Beneath this line is the data. Output exactly the lines from the line with "Voice not working" to the line with "git push origin v0.3.2", both ends included, and nothing more.
==*==
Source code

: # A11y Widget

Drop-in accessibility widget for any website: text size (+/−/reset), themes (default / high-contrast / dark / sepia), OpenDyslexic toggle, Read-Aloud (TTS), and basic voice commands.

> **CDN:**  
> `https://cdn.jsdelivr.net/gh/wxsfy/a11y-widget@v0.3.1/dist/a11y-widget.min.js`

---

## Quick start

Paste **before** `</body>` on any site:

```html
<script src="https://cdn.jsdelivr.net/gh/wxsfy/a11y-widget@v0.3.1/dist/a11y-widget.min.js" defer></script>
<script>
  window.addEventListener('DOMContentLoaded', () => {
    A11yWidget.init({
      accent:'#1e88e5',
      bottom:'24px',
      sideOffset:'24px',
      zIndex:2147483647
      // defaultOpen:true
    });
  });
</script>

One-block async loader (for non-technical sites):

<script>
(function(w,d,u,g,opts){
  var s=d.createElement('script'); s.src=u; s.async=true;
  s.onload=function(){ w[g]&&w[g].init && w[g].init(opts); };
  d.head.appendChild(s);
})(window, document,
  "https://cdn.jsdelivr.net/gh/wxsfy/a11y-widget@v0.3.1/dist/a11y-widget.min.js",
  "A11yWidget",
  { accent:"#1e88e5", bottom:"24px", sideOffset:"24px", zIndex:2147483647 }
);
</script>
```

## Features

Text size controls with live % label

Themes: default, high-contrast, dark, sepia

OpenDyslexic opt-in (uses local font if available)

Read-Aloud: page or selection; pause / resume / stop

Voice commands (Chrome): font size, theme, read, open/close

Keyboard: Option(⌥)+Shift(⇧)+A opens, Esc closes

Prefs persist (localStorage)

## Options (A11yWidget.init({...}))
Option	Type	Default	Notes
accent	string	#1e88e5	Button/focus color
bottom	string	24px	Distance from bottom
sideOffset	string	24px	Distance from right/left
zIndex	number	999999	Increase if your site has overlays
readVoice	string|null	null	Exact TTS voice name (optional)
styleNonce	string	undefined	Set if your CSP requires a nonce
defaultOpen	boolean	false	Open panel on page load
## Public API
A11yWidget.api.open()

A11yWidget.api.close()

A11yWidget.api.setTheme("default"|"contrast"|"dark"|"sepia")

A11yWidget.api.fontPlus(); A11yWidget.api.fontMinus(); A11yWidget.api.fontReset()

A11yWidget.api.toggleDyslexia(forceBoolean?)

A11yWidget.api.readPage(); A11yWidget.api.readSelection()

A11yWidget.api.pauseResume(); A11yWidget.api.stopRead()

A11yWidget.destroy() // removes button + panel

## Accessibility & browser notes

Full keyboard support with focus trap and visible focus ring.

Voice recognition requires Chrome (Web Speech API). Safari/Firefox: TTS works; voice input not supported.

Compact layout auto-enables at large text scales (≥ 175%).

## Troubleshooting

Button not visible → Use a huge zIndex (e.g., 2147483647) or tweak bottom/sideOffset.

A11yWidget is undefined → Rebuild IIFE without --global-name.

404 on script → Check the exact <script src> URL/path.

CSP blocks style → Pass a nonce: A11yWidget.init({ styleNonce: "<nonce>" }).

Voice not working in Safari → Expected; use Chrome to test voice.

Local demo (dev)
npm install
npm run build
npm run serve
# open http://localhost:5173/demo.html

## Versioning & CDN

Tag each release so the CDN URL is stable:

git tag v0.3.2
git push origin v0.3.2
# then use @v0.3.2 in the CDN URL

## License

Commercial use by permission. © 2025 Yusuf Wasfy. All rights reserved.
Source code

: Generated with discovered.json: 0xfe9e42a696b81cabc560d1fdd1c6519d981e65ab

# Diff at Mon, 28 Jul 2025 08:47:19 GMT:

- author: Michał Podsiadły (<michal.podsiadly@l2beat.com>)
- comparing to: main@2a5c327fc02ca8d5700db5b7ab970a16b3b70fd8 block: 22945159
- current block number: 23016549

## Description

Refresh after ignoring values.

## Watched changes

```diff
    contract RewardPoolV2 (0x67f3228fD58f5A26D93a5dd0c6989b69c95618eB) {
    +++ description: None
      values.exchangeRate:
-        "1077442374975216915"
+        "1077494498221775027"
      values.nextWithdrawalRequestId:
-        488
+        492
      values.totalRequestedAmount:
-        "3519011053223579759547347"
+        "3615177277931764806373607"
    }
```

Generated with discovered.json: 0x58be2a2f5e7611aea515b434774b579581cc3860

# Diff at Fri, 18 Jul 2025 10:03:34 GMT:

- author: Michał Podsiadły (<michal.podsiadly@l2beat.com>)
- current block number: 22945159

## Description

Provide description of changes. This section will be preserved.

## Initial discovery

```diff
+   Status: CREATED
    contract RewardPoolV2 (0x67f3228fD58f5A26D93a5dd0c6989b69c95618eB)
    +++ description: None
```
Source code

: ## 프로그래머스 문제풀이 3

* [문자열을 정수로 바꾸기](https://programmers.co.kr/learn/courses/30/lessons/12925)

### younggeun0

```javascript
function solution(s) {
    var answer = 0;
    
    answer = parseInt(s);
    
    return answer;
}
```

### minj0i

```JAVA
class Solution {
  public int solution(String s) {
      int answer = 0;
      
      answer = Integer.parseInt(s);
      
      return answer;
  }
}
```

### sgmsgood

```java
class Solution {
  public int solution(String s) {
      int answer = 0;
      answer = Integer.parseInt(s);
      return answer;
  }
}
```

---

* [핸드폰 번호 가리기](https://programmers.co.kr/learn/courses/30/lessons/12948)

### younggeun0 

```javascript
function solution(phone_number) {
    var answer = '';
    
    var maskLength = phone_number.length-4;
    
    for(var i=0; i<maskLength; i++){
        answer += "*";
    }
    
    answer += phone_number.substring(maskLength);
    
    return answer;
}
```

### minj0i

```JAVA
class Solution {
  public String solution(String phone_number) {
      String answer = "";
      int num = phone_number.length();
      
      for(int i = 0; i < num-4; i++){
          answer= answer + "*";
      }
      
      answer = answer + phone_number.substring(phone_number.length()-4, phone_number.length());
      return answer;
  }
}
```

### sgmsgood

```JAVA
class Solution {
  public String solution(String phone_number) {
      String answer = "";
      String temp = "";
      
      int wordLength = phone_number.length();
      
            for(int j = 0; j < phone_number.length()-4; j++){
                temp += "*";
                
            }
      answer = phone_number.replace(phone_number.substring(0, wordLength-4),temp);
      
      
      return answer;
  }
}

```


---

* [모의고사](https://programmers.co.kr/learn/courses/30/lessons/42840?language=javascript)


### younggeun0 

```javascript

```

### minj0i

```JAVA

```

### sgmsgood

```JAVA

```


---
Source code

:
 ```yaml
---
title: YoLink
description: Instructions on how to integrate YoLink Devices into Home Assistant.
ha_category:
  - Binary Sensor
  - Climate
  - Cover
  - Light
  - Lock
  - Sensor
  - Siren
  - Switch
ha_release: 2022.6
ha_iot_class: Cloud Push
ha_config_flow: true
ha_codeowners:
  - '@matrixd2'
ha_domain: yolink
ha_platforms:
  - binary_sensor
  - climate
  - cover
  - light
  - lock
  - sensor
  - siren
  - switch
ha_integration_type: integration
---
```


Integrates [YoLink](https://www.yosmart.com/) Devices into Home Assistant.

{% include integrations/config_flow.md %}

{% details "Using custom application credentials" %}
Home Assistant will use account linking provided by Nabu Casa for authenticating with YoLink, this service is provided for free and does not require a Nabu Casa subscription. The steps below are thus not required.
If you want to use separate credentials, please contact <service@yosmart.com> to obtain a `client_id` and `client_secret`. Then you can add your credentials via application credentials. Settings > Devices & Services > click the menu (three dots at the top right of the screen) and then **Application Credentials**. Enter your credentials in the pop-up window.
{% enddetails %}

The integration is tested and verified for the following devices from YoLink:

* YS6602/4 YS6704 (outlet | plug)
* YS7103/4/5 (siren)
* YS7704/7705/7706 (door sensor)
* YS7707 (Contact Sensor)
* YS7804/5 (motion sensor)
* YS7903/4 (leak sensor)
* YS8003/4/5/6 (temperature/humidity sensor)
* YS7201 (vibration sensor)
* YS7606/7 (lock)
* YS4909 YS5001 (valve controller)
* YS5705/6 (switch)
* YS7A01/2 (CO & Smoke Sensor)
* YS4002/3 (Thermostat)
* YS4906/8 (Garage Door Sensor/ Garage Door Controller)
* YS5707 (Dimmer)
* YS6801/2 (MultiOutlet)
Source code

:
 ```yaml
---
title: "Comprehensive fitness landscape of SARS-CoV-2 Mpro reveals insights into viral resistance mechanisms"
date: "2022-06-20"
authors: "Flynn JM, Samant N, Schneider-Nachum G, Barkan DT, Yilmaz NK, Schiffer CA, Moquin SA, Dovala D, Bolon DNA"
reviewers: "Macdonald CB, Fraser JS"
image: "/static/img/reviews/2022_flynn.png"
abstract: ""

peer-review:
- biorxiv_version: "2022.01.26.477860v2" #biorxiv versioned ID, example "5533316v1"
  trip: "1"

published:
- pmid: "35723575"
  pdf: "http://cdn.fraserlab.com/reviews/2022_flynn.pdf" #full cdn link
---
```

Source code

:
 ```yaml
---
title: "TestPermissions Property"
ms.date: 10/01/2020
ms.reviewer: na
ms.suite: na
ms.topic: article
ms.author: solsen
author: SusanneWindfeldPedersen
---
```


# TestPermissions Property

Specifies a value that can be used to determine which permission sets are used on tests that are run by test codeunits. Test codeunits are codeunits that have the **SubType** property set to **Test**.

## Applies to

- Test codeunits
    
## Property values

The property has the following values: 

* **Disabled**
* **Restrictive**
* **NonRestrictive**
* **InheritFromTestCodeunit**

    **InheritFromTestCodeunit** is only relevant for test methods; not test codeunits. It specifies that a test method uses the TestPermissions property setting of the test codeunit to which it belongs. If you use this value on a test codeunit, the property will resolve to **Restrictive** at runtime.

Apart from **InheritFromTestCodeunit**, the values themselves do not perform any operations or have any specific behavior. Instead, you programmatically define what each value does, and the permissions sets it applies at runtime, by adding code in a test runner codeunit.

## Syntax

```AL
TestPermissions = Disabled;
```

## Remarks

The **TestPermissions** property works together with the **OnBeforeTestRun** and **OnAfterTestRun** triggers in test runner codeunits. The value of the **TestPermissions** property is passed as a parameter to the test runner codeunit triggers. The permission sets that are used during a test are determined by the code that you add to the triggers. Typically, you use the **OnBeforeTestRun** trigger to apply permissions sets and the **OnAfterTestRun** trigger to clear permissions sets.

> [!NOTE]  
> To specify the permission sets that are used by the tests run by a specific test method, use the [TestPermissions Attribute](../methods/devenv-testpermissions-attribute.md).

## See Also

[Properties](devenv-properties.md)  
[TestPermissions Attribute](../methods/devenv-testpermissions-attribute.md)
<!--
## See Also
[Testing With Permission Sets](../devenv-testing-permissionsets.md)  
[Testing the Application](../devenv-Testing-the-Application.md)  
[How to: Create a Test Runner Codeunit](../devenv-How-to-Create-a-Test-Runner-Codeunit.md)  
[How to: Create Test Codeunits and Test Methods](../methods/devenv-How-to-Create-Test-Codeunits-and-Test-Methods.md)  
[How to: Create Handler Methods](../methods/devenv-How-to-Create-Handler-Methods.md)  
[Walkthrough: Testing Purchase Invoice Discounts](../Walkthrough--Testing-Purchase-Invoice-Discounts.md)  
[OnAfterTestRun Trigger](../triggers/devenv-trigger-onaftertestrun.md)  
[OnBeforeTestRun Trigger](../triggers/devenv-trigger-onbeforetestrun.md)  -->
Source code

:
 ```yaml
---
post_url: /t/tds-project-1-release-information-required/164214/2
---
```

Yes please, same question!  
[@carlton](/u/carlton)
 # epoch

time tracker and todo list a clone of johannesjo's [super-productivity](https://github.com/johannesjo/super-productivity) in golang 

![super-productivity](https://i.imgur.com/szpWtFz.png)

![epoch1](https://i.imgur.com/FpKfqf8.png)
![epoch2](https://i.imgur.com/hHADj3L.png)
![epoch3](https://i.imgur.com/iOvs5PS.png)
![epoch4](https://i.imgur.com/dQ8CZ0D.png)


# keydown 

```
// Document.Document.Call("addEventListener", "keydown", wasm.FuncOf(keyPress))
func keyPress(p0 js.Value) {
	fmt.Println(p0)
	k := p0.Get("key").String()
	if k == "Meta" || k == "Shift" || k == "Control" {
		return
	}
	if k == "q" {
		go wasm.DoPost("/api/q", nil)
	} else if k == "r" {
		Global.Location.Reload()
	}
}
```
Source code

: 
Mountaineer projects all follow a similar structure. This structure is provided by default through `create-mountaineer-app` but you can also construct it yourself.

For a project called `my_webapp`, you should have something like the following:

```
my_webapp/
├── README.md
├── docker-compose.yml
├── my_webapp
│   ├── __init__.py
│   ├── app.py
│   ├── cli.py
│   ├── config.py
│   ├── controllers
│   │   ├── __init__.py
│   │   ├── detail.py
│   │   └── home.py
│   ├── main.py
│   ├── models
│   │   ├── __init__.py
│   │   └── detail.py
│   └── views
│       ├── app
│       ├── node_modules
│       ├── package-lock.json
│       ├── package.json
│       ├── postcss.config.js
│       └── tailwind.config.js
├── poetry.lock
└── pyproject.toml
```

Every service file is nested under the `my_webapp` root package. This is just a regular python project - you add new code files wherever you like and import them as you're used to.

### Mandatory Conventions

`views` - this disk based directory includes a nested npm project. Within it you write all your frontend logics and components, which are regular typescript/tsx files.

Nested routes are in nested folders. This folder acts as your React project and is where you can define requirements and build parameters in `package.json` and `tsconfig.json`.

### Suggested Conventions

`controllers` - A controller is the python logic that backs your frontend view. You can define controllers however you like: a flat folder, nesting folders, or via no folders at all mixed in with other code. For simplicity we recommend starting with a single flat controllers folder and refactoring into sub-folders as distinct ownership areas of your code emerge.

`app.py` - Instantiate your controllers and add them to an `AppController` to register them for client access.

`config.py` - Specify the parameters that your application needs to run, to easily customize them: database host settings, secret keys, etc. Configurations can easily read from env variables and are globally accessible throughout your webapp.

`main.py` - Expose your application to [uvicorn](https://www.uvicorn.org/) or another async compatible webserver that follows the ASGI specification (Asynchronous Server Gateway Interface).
==*==
## Task result
Voice not working in Safari → Expected; use Chrome to test voice.

Local demo (dev)
npm install
npm run build
npm run serve
# open http://localhost:5173/demo.html

## Versioning & CDN

Tag each release so the CDN URL is stable:

git tag v0.3.2
git push origin v0.3.2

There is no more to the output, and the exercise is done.